Monday, October 02, 2006


Dexter is Showtime's new TV series about a cop who is also a serial killer. After years of movies and television shows playing though the theme of the link between the cop and the killer, this kind of a show is somewhat inevitable, and its high concept a little exhausting. If you don't like plots about serial killers Dexter will get on your nerves, as it is such a desperate attempt to keep a tired genre alive; if you do like serial killer plots -- or if, like me, you don't care that much one way or the other -- its hard not to admit that, in spite of the transparent premise, the first episode of Dexter is a pretty good piece of craftsmanship: the acting, the structure, the tone, the characters and their conflicts are surprisingly well thought out and engaging. Though nowhere near the brilliance of Joss Whedon, it has this in common with his shows -- a dumb idea executed well enough to rise above the dumbness (Whedon soars above the dumbness).

Dexter, played by Michael C. Hall (from Six Feet Under), is a CSI style blood spatter forensic expert by day.
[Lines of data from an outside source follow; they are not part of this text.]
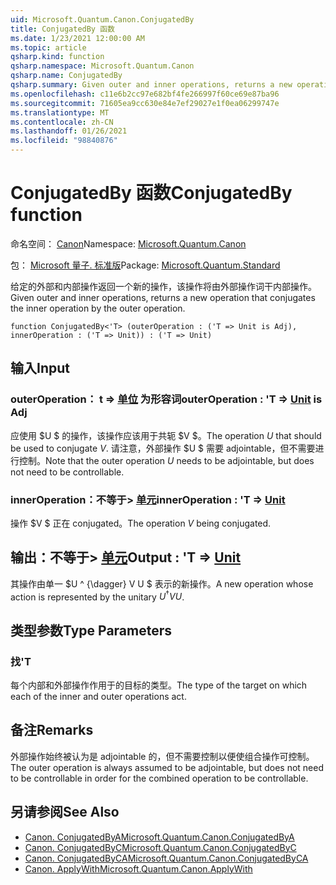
 ```yaml
---
uid: Microsoft.Quantum.Canon.ConjugatedBy
title: ConjugatedBy 函数
ms.date: 1/23/2021 12:00:00 AM
ms.topic: article
qsharp.kind: function
qsharp.namespace: Microsoft.Quantum.Canon
qsharp.name: ConjugatedBy
qsharp.summary: Given outer and inner operations, returns a new operation that conjugates the inner operation by the outer operation.
ms.openlocfilehash: c11e6b2cc97e682bf4fe266997f60ce69e87ba96
ms.sourcegitcommit: 71605ea9cc630e84e7ef29027e1f0ea06299747e
ms.translationtype: MT
ms.contentlocale: zh-CN
ms.lasthandoff: 01/26/2021
ms.locfileid: "98840876"
---
```

# <a name="conjugatedby-function"></a><span data-ttu-id="f1ca8-102">ConjugatedBy 函数</span><span class="sxs-lookup"><span data-stu-id="f1ca8-102">ConjugatedBy function</span></span>

<span data-ttu-id="f1ca8-103">命名空间： [Canon](xref:Microsoft.Quantum.Canon)</span><span class="sxs-lookup"><span data-stu-id="f1ca8-103">Namespace: [Microsoft.Quantum.Canon](xref:Microsoft.Quantum.Canon)</span></span>

<span data-ttu-id="f1ca8-104">包： [Microsoft 量子. 标准版](https://nuget.org/packages/Microsoft.Quantum.Standard)</span><span class="sxs-lookup"><span data-stu-id="f1ca8-104">Package: [Microsoft.Quantum.Standard](https://nuget.org/packages/Microsoft.Quantum.Standard)</span></span>


<span data-ttu-id="f1ca8-105">给定的外部和内部操作返回一个新的操作，该操作将由外部操作词干内部操作。</span><span class="sxs-lookup"><span data-stu-id="f1ca8-105">Given outer and inner operations, returns a new operation that conjugates the inner operation by the outer operation.</span></span>

```qsharp
function ConjugatedBy<'T> (outerOperation : ('T => Unit is Adj), innerOperation : ('T => Unit)) : ('T => Unit)
```


## <a name="input"></a><span data-ttu-id="f1ca8-106">输入</span><span class="sxs-lookup"><span data-stu-id="f1ca8-106">Input</span></span>

### <a name="outeroperation--t--unit--is-adj"></a><span data-ttu-id="f1ca8-107">outerOperation： t => [单位](xref:microsoft.quantum.lang-ref.unit)  为形容词</span><span class="sxs-lookup"><span data-stu-id="f1ca8-107">outerOperation : 'T => [Unit](xref:microsoft.quantum.lang-ref.unit)  is Adj</span></span>

<span data-ttu-id="f1ca8-108">应使用 $U $ 的操作，该操作应该用于共轭 $V $。</span><span class="sxs-lookup"><span data-stu-id="f1ca8-108">The operation $U$ that should be used to conjugate $V$.</span></span> <span data-ttu-id="f1ca8-109">请注意，外部操作 $U $ 需要 adjointable，但不需要进行控制。</span><span class="sxs-lookup"><span data-stu-id="f1ca8-109">Note that the outer operation $U$ needs to be adjointable, but does not need to be controllable.</span></span>


### <a name="inneroperation--t--unit"></a><span data-ttu-id="f1ca8-110">innerOperation：不等于> [单元](xref:microsoft.quantum.lang-ref.unit)</span><span class="sxs-lookup"><span data-stu-id="f1ca8-110">innerOperation : 'T => [Unit](xref:microsoft.quantum.lang-ref.unit)</span></span> 

<span data-ttu-id="f1ca8-111">操作 $V $ 正在 conjugated。</span><span class="sxs-lookup"><span data-stu-id="f1ca8-111">The operation $V$ being conjugated.</span></span>



## <a name="output--t--unit"></a><span data-ttu-id="f1ca8-112">输出：不等于> [单元](xref:microsoft.quantum.lang-ref.unit)</span><span class="sxs-lookup"><span data-stu-id="f1ca8-112">Output : 'T => [Unit](xref:microsoft.quantum.lang-ref.unit)</span></span> 

<span data-ttu-id="f1ca8-113">其操作由单一 $U ^ {\dagger} V U $ 表示的新操作。</span><span class="sxs-lookup"><span data-stu-id="f1ca8-113">A new operation whose action is represented by the unitary $U^{\dagger} V U$.</span></span>

## <a name="type-parameters"></a><span data-ttu-id="f1ca8-114">类型参数</span><span class="sxs-lookup"><span data-stu-id="f1ca8-114">Type Parameters</span></span>

### <a name="t"></a><span data-ttu-id="f1ca8-115">找</span><span class="sxs-lookup"><span data-stu-id="f1ca8-115">'T</span></span>

<span data-ttu-id="f1ca8-116">每个内部和外部操作作用于的目标的类型。</span><span class="sxs-lookup"><span data-stu-id="f1ca8-116">The type of the target on which each of the inner and outer operations act.</span></span>

## <a name="remarks"></a><span data-ttu-id="f1ca8-117">备注</span><span class="sxs-lookup"><span data-stu-id="f1ca8-117">Remarks</span></span>

<span data-ttu-id="f1ca8-118">外部操作始终被认为是 adjointable 的，但不需要控制以便使组合操作可控制。</span><span class="sxs-lookup"><span data-stu-id="f1ca8-118">The outer operation is always assumed to be adjointable, but does not need to be controllable in order for the combined operation to be controllable.</span></span>

## <a name="see-also"></a><span data-ttu-id="f1ca8-119">另请参阅</span><span class="sxs-lookup"><span data-stu-id="f1ca8-119">See Also</span></span>

- [<span data-ttu-id="f1ca8-120">Canon. ConjugatedByA</span><span class="sxs-lookup"><span data-stu-id="f1ca8-120">Microsoft.Quantum.Canon.ConjugatedByA</span></span>](xref:Microsoft.Quantum.Canon.ConjugatedByA)
- [<span data-ttu-id="f1ca8-121">Canon. ConjugatedByC</span><span class="sxs-lookup"><span data-stu-id="f1ca8-121">Microsoft.Quantum.Canon.ConjugatedByC</span></span>](xref:Microsoft.Quantum.Canon.ConjugatedByC)
- [<span data-ttu-id="f1ca8-122">Canon. ConjugatedByCA</span><span class="sxs-lookup"><span data-stu-id="f1ca8-122">Microsoft.Quantum.Canon.ConjugatedByCA</span></span>](xref:Microsoft.Quantum.Canon.ConjugatedByCA)
- [<span data-ttu-id="f1ca8-123">Canon. ApplyWith</span><span class="sxs-lookup"><span data-stu-id="f1ca8-123">Microsoft.Quantum.Canon.ApplyWith</span></span>](xref:Microsoft.Quantum.Canon.ApplyWith)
By night he hunts the rapists and child molesters that escape the system by getting off on technicalities or what not. What separates him from the more violent superhero vigilantes is the imagery and tone of his killings; Dexter conceives of himself as a serial killer. His foster father, Harry, was a cop; when Dexter began showing signs of having been born a serial killer at a young age Harry helped him channel his darkness in the service of something good, killing monsters. Now his city, Miami, has a new genius serial killer in town, one that is clearly challenging Dexter both as cop (catch him) and fellow killer (Dexter is amazed at this new guy's skills).

What really saves the show is the tone, which, while dark, is pulpy, fun, and a little bit silly at times (not unlike CSI). Dexter has a dumb, insecure but very cute sister on the force trying to make it as a homicide cop, even though no one will take her seriously; he does his best to help her by giving her access to his insights about the new killer. Like Patrick Bateman, from American Psycho, Dexter is completely empty inside and has to mimic, as best he can, normal social and emotional interactions. Rather than play up the horror of this isolation, Dexter uses it to earn our sympathy for this character who cannot understand simple things like sex, but kind of wants to. His girlfriend, Julie Benz from Buffy, never has sex with him because of past trauma in her life; when she tries, he tries with her, but is clearly relieved when they are interrupted. It's kind of sweet actually. I can only hope it holds its own for a while until the penultimate episode's inevitable reveal that the new serial killer in town is Dexter's biological father.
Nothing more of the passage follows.